Jeff Wayne’s “new” War of the Worlds
Jeff Wayne’s musical version of The War of the Worlds was probably the most important piece of music of my childhood – I listened to it over and over again, mesmerized by awesome performances, Richard Burton’s gorgeous narration, the sheer drama of H G Wells’ story. I still do, and still am: the DVD version of the stage show, with the “virtual Burton” floating head, gets regular replays here at Mindjammer Central.
So, I guess any attempt at a new version of Jeff Wayne’s classic would always have an awesomely hard act to follow. Just listening to exactly that new version, now, I’m feeling like I’m listening to “Disco Classics” – like the dance version of Carmina Burana, the electronic 4/4 version of the Ode to Joy, or Mozart’s Requiem on the kazoo. OK, maybe not that bad: it’s still a cracking piece of music which even this hi-NRG version can’t irrevocably tarnish, but it’s certainly lost some lustre here, that life and vitality which made the original shine with such a blinding light. It’s become a little bland. I feel very much like when I heard the Matt Smith Doctor Who theme tune – it’s “okay”, I suppose, if you absolutely have to do another version, but nowhere near as good as the original.

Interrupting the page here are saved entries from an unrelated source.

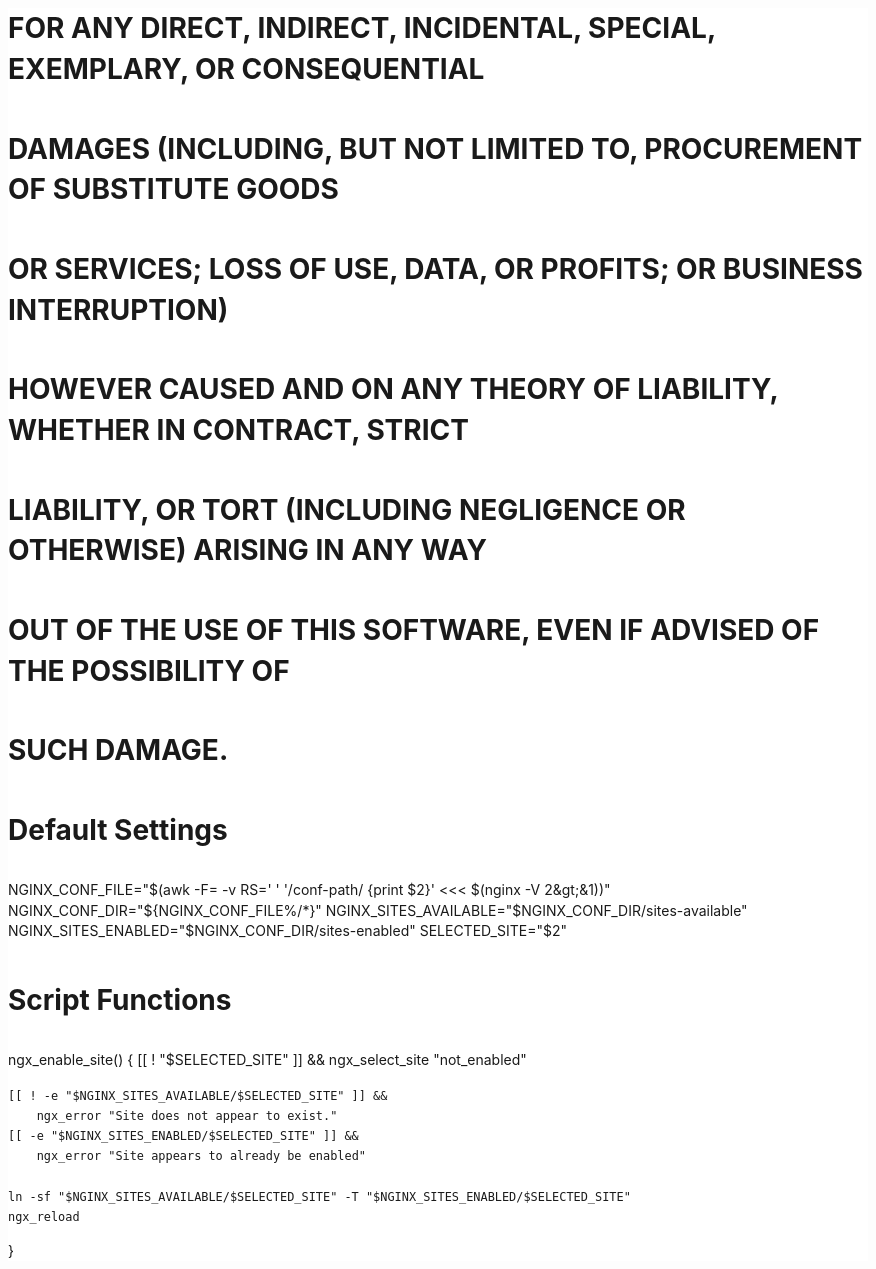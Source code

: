 # FOR ANY DIRECT, INDIRECT, INCIDENTAL, SPECIAL, EXEMPLARY, OR CONSEQUENTIAL
# DAMAGES (INCLUDING, BUT NOT LIMITED TO, PROCUREMENT OF SUBSTITUTE GOODS
# OR SERVICES; LOSS OF USE, DATA, OR PROFITS; OR BUSINESS INTERRUPTION)
# HOWEVER CAUSED AND ON ANY THEORY OF LIABILITY, WHETHER IN CONTRACT, STRICT
# LIABILITY, OR TORT (INCLUDING NEGLIGENCE OR OTHERWISE) ARISING IN ANY WAY
# OUT OF THE USE OF THIS SOFTWARE, EVEN IF ADVISED OF THE POSSIBILITY OF
# SUCH DAMAGE.

##
# Default Settings
##

NGINX_CONF_FILE="$(awk -F= -v RS=' ' '/conf-path/ {print $2}' &lt;&lt;&lt; $(nginx -V 2&gt;&1))"
NGINX_CONF_DIR="${NGINX_CONF_FILE%/*}"
NGINX_SITES_AVAILABLE="$NGINX_CONF_DIR/sites-available"
NGINX_SITES_ENABLED="$NGINX_CONF_DIR/sites-enabled"
SELECTED_SITE="$2"

##
# Script Functions
##

ngx_enable_site() {
    [[ ! "$SELECTED_SITE" ]] &&
        ngx_select_site "not_enabled"

    [[ ! -e "$NGINX_SITES_AVAILABLE/$SELECTED_SITE" ]] && 
        ngx_error "Site does not appear to exist."
    [[ -e "$NGINX_SITES_ENABLED/$SELECTED_SITE" ]] &&
        ngx_error "Site appears to already be enabled"

    ln -sf "$NGINX_SITES_AVAILABLE/$SELECTED_SITE" -T "$NGINX_SITES_ENABLED/$SELECTED_SITE"
    ngx_reload
}


 [1]: /wp-content/uploads/2015/04/nginx-vhosts.png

Gary Barlow isn’t bad, especially on Forever Autumn. He has a cracking voice, and it’s great to hear him sing a classic song – though was the double-tracking really necessary? Ricky Wilson – well, he’s following David Essex, and succeeding. Nuff said. Maverick Saber – oh dear. No Phil Lynott, there. Where’s the spittle, fire, and brimstone of Nathaniel? Still, some good ULLAs in the Spirit of Man scene, and of course Joss Stone, probably next to Barlow the best performance in the entire gig – though the role really should have gone to Kate Bush for sheer vocal fragility. And Alex Clare? A bit dry and passionless on Thunderchild, sounding a bit like an understudy.

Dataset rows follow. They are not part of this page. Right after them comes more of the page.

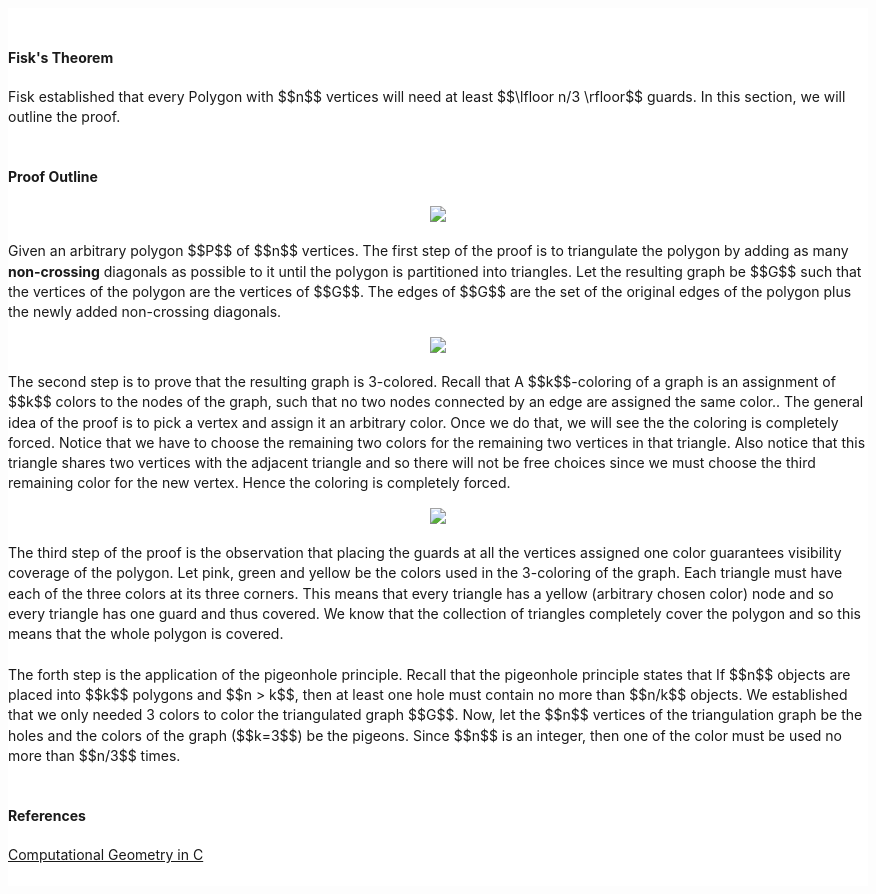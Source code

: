 <br>

<h4><b>Fisk's Theorem</b></h4>
Fisk established that every Polygon with $$n$$ vertices will need at least $$\lfloor n/3 \rfloor$$ guards. In this section, we will outline the proof.
<br>
<br>

<h4><b>Proof Outline</b></h4>
<p style="text-align:center;"><img src="{{ site.url }}/assets/geometry/art-gallery/art-gallery-3.png" width="90%" class="center"></p>
Given an arbitrary polygon $$P$$ of $$n$$ vertices. The first step of the proof is to triangulate the polygon by adding as many <b>non-crossing</b> diagonals as possible to it until the polygon is partitioned into triangles. Let the resulting graph be $$G$$ such that the vertices of the polygon are the vertices of $$G$$. The edges of $$G$$ are the set of the original edges of the polygon plus the newly added non-crossing diagonals.
<br>
<p style="text-align:center;"><img src="{{ site.url }}/assets/geometry/art-gallery/art-gallery-4.png" width="90%" class="center"></p>
The second step is to prove that the resulting graph is 3-colored. Recall that A $$k$$-coloring of a graph is an assignment of $$k$$ colors to the nodes of the graph, such that no two nodes connected by an edge are assigned the same color.. The general idea of the proof is to pick a vertex and assign it an arbitrary color. Once we do that, we will see the the coloring is completely forced. Notice that we have to choose the remaining two colors for the remaining two vertices in that triangle. Also notice that this triangle shares two vertices with the adjacent triangle and so there will not be free choices since we must choose the third remaining color for the new vertex. Hence the coloring is completely forced.
<br>
<p style="text-align:center;"><img src="{{ site.url }}/assets/geometry/art-gallery/art-gallery-5.png" width="60%" class="center"></p>
The third step of the proof is the observation that placing the guards at all the vertices assigned one color guarantees visibility coverage of the polygon. Let pink, green and yellow be the colors used in the 3-coloring of the graph. Each triangle must have each of the three colors at its three corners. This means that every triangle has a yellow (arbitrary chosen color) node and so every triangle has one guard and thus covered. We know that the collection of triangles completely cover the polygon and so this means that the whole polygon is covered.
<br>
<br>
The forth step is the application of the pigeonhole principle. Recall that the pigeonhole principle states that If $$n$$ objects are placed into $$k$$ polygons and $$n > k$$, then at least one hole must contain no more than $$n/k$$ objects. We established that we only needed 3 colors to color the triangulated graph $$G$$. Now, let the $$n$$ vertices of the triangulation graph be the holes and the colors of the graph ($$k=3$$) be the pigeons. Since $$n$$ is an integer, then one of the color must be used no more than $$n/3$$ times.
<br>
<br>

<h4><b>References</b></h4>
<a href="https://www.cambridge.org/core/books/computational-geometry-in-c/22A04E03A4BB10C382A1257F64477E1B">Computational Geometry in C</a>
<br>
<br>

And Liam Neeson – bless him, he’s trying hard, and he’s a cracking actor, but FFS – trying to take on Richard Burton’s narration head on? The truth is, he sounds like Bono in that floor-wiping sing-off with B B King, When Love Comes to Town. On his own turf, Neeson sounds grand – but here, in the post-Burton context, he’s like a child shuffling round in his dad’s shoes. Lacking Burton’s resonance, gravitas, far too flimsy.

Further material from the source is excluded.